● **YOUR OBJECTIVE**:
Where a line holds the word "token", copy it from the records.

● **EXCERPTED DATA**:
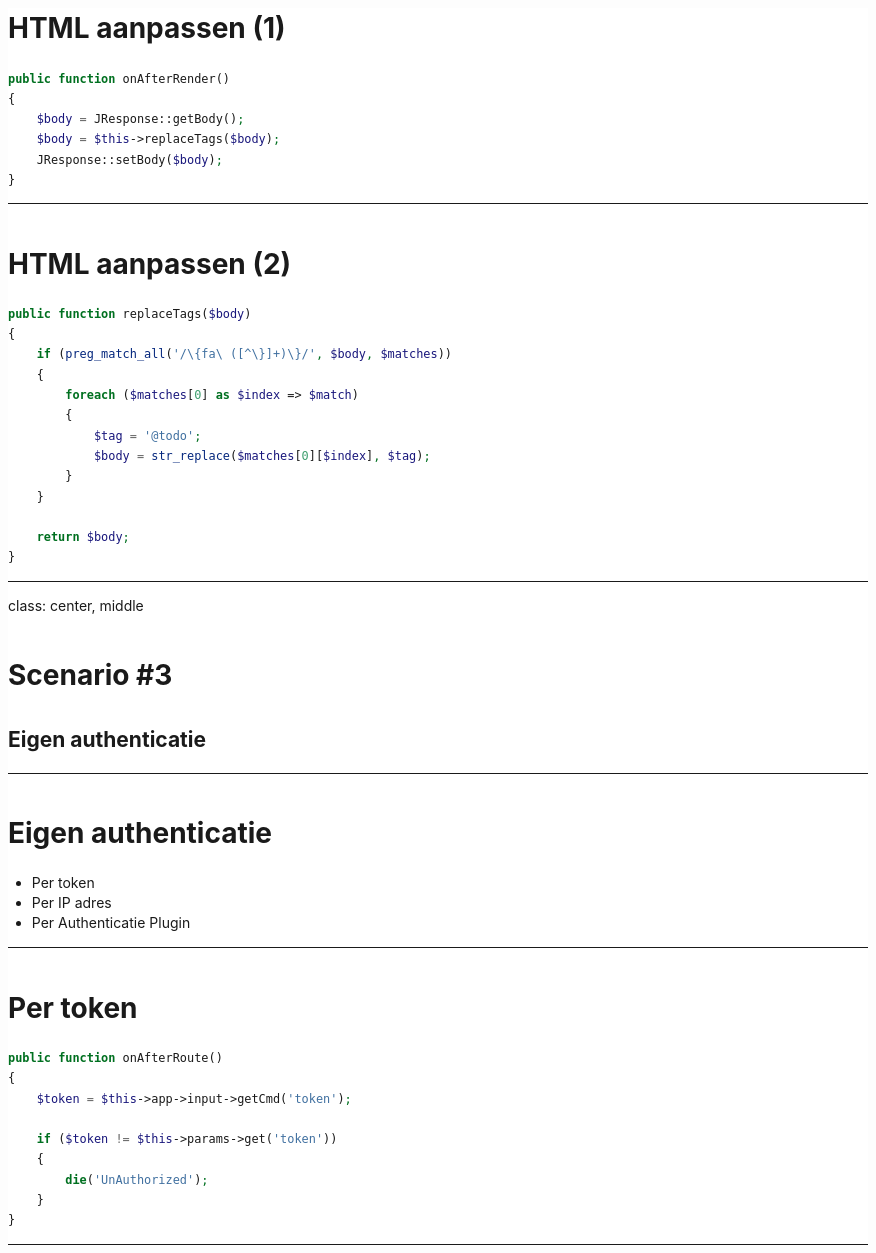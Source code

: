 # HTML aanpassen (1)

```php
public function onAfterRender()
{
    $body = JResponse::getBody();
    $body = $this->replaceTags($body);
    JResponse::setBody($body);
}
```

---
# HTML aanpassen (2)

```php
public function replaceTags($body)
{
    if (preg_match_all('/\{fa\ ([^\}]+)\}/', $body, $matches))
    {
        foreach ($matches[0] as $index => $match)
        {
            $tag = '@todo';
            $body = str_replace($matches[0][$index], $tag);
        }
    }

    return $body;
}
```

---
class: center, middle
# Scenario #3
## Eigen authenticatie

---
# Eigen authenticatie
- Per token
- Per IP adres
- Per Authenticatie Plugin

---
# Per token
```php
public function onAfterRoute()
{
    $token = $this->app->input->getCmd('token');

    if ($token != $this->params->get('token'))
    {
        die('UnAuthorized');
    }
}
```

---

● **SOLUTION TO THIS TASK**:
- Per token
# Per token
    $token = $this->app->input->getCmd('token');
    if ($token != $this->params->get('token'))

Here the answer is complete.